The scoops are perfect, the chrome is in great shape and so are the engine size numbers
Stepping into the office you can see the bar speedo, and the mileage which of course has went over 100,000 miles, though the car doesn't show it
higher option, the AM / FM radio works too!
as do the ignition key area, and the reverse indicator
This photo shows the foam dash panel hasn't warped much at all, the distances around the ashtray, and between the glove box and ashtray piece
and for the pleasant touch, no cigarettes in the ash tray, just coins for parking meters, spare light bulb for the brake lights, and the lock lug key
a better look at the passenger side
still has the original seat belts, and thye are in good shape, and not just a lap belt, but also the shoulder belt option
pardon the easy to see belts in these photos, which are contrasted by the sunlight and do not help photographers!

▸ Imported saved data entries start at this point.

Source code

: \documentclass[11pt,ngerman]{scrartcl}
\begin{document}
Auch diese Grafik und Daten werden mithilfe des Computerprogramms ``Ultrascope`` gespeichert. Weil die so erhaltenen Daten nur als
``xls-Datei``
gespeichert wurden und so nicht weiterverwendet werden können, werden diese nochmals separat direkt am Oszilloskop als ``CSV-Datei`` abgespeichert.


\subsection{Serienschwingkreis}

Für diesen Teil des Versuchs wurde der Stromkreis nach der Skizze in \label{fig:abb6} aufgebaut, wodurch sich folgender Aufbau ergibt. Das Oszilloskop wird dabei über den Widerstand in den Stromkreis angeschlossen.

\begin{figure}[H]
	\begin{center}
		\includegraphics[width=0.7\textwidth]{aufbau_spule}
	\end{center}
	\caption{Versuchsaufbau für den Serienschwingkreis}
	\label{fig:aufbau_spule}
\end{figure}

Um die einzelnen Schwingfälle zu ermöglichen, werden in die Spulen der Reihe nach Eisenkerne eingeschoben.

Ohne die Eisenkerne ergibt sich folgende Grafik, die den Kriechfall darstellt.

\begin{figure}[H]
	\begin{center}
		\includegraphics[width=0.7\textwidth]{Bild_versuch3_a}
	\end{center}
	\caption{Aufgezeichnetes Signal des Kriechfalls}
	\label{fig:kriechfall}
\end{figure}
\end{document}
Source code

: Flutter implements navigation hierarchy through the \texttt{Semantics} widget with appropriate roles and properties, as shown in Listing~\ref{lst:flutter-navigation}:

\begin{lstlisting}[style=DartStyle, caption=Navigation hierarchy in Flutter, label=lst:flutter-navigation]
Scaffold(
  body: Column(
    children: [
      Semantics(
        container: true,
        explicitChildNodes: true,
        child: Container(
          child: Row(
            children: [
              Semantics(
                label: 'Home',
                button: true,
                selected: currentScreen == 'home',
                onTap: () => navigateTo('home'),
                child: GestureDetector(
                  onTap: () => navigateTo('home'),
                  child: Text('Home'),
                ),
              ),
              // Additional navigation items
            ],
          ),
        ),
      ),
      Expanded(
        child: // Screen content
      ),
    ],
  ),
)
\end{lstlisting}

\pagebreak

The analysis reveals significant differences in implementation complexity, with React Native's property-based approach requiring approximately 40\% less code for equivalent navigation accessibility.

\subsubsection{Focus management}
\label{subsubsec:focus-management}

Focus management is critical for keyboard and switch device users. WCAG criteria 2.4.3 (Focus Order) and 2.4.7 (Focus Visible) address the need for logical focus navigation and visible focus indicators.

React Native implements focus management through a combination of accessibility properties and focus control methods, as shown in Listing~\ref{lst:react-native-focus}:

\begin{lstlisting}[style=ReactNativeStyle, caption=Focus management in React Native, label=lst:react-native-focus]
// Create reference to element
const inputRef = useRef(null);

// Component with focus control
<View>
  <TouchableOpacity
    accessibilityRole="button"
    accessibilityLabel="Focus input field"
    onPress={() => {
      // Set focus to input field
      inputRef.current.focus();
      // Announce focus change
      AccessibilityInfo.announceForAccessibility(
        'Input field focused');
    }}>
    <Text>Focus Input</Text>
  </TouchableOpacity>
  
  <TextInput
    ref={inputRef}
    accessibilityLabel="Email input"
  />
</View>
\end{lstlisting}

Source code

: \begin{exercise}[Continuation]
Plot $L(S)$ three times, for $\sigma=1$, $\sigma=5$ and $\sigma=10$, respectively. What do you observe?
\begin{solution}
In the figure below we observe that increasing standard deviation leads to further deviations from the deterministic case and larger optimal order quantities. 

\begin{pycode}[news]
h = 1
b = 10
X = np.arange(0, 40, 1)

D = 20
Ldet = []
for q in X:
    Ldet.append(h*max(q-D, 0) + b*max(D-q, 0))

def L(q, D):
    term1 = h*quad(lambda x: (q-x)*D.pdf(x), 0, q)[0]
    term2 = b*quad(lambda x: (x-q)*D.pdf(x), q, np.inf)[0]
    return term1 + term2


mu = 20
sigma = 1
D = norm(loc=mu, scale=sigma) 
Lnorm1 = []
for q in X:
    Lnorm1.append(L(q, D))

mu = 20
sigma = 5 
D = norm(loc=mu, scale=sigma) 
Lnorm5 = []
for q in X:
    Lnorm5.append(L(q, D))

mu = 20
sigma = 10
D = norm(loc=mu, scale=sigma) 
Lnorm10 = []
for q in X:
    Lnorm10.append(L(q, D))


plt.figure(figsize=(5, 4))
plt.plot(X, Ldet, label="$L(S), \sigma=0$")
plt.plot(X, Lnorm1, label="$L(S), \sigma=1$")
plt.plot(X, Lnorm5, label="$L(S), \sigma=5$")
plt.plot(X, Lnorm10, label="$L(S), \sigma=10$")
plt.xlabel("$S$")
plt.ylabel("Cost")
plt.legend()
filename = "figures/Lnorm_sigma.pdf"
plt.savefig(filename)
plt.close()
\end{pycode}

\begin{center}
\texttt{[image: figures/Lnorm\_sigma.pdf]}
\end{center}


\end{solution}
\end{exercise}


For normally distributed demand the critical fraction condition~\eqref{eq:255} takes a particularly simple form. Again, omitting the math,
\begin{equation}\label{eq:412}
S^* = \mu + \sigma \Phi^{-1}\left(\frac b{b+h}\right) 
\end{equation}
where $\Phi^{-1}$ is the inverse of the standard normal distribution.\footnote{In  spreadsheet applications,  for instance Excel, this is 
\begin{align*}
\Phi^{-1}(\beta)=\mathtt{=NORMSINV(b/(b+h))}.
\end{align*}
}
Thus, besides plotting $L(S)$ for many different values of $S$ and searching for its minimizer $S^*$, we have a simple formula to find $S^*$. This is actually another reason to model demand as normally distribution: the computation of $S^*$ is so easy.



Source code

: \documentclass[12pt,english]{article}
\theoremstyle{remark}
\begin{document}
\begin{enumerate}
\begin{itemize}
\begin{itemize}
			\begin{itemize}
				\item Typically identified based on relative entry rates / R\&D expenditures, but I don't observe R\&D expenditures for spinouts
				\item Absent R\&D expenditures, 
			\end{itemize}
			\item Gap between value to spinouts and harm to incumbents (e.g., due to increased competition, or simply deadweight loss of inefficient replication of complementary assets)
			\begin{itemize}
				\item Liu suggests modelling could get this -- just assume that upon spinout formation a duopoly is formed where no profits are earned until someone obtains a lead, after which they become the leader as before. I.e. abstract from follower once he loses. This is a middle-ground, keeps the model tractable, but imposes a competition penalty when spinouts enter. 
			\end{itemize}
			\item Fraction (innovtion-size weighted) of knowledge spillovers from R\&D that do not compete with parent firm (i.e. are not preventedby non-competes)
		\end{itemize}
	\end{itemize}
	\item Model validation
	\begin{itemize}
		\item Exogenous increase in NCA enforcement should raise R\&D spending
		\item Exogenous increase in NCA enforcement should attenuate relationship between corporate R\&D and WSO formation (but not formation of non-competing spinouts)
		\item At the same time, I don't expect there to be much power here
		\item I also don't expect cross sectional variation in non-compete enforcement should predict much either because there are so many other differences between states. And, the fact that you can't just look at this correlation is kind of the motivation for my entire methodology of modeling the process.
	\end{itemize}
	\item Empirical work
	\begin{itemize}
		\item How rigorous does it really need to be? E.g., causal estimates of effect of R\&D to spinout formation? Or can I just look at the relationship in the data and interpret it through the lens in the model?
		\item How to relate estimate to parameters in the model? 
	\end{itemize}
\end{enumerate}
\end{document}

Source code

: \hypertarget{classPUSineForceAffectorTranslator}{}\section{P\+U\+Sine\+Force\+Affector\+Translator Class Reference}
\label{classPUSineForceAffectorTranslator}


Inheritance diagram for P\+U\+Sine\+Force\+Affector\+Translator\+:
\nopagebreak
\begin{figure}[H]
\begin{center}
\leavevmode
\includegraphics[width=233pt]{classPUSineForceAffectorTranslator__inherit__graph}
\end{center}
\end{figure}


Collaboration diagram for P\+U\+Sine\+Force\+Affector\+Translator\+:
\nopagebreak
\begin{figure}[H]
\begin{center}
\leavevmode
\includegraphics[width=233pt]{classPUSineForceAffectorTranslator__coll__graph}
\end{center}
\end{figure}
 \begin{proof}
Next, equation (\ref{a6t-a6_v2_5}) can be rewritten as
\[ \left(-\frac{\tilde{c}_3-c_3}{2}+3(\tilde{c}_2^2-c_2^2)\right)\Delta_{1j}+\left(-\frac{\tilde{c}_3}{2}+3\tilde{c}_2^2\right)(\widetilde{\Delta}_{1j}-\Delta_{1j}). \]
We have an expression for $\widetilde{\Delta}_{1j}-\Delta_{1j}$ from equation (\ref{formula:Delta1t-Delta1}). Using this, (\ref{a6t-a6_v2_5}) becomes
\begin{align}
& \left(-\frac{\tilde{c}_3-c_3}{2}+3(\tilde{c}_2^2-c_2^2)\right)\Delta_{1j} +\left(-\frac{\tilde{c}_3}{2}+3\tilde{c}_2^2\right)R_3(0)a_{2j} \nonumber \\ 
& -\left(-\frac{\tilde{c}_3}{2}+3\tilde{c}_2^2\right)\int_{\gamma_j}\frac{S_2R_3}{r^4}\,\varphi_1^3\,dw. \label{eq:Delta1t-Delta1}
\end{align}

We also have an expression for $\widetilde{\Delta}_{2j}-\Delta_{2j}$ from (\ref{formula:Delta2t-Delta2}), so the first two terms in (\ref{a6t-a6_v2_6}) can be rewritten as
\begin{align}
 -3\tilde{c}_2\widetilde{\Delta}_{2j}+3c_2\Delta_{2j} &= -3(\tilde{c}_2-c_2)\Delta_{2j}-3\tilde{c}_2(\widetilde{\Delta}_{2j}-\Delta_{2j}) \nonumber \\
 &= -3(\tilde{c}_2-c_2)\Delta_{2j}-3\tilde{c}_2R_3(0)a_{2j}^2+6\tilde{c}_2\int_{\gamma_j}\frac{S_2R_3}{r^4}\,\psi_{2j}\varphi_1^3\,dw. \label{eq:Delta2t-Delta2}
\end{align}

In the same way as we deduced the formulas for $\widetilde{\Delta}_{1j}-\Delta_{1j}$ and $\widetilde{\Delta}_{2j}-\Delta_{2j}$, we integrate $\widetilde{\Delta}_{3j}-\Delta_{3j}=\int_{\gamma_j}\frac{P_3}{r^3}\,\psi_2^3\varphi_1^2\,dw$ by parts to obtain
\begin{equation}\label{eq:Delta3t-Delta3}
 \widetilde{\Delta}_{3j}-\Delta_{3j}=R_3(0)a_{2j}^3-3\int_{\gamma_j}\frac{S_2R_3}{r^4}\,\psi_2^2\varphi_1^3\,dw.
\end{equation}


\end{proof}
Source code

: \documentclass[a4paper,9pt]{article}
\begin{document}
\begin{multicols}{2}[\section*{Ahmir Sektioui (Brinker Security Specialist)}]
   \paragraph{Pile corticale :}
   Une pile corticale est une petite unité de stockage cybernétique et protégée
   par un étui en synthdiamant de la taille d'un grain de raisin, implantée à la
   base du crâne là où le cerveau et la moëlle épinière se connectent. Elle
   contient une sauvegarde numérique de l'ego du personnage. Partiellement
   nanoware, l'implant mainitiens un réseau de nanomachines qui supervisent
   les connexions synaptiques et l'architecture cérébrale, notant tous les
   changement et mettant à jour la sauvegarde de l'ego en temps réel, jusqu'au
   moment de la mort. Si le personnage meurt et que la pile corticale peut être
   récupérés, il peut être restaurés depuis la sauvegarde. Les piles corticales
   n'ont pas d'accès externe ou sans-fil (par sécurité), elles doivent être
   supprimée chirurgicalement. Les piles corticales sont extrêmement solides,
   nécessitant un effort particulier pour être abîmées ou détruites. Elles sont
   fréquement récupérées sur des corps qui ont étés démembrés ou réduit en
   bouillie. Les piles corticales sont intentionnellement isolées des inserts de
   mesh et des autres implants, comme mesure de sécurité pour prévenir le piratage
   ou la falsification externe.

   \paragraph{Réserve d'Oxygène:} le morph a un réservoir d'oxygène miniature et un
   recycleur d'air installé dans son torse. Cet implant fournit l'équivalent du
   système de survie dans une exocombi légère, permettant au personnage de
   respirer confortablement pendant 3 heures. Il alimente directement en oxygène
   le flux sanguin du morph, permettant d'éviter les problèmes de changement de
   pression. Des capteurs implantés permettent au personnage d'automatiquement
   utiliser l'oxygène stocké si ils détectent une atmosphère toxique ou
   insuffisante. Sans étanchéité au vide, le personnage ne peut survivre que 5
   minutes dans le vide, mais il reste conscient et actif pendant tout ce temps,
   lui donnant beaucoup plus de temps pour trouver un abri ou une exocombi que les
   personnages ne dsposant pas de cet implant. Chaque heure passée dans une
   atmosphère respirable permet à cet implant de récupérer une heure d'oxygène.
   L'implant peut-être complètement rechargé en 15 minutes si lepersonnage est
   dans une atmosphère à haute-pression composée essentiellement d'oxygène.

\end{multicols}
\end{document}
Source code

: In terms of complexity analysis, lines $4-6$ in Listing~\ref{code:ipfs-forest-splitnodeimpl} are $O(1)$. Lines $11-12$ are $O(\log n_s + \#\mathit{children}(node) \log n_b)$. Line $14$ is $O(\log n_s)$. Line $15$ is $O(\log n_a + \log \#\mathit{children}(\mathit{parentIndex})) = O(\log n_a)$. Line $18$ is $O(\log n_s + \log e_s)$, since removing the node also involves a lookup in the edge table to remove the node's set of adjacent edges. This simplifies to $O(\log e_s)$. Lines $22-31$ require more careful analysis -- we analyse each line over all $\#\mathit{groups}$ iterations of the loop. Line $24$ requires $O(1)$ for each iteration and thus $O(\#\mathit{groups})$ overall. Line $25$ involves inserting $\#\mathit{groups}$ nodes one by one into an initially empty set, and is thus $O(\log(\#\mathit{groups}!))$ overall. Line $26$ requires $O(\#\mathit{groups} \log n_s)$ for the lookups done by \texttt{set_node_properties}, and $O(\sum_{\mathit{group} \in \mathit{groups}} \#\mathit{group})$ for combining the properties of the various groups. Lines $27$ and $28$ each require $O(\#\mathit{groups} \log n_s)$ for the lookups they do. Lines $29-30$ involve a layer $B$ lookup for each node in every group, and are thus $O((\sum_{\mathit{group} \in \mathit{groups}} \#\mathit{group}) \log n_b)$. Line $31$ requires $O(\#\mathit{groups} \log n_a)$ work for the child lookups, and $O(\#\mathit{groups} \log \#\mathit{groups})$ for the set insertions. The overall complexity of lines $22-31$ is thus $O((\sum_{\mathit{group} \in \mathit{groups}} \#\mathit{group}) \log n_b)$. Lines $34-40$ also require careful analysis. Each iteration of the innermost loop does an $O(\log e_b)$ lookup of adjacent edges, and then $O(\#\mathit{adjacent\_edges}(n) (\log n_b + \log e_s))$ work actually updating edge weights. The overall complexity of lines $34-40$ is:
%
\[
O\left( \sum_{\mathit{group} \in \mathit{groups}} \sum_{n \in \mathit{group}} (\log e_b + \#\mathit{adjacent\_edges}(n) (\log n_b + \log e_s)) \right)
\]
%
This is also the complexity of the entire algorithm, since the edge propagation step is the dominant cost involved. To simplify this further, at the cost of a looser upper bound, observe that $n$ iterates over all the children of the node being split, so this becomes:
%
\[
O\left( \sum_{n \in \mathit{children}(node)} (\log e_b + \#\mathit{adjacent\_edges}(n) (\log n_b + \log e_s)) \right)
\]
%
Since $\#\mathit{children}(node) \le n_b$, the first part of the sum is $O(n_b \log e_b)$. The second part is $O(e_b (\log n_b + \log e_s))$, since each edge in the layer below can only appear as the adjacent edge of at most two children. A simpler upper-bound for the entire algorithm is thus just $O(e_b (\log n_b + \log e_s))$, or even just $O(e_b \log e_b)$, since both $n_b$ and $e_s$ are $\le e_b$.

Drivers side door shows the striker area not peeled open like an old tin can, the door panel is in great shape
Original stickers masked off at the last paint job, the only new paint job it's had, in 1980, when laquer was still legal
Original inspection marks
and the passenger side strikers too, along with reciever
Back to the driver side receiver and factory air specs for the tires
the Hurst option! Rebuilt by Hurst when the reverse action broke in 2003, for free, as they have life time warranties. Yes, that is incredibly cool considering the abuse these shifters might take
Some rubbing from 40+ years of drivers shoes. Notice that the gas pedal and brake pedal are at exactly the same height from the floor.
no kids ever kicked the backs of these seats!
the original reciever latches for the seat belts so they can be left flattened out... these sides of the seat belt were not built with retractor spools. So you could either drop them wherever, or click them onto these for good flat storage and good looking aesthetics when not in use
new carpet, and new floor mats. Cheap little things, but I haven't let anyone ride in the back since learning just how brittle and sun damaged the rear seat was
Here you can see the quiant old cigarette ashtrays in the arm rests, and the tears in the seat bottom... yeah, one person, just one time, tore this perfectly fine seat. Un-repairable, but replaceable
I can't recall if it was a factory, or dealership item, but these little Scat Pack bees are meant for the rear window corners.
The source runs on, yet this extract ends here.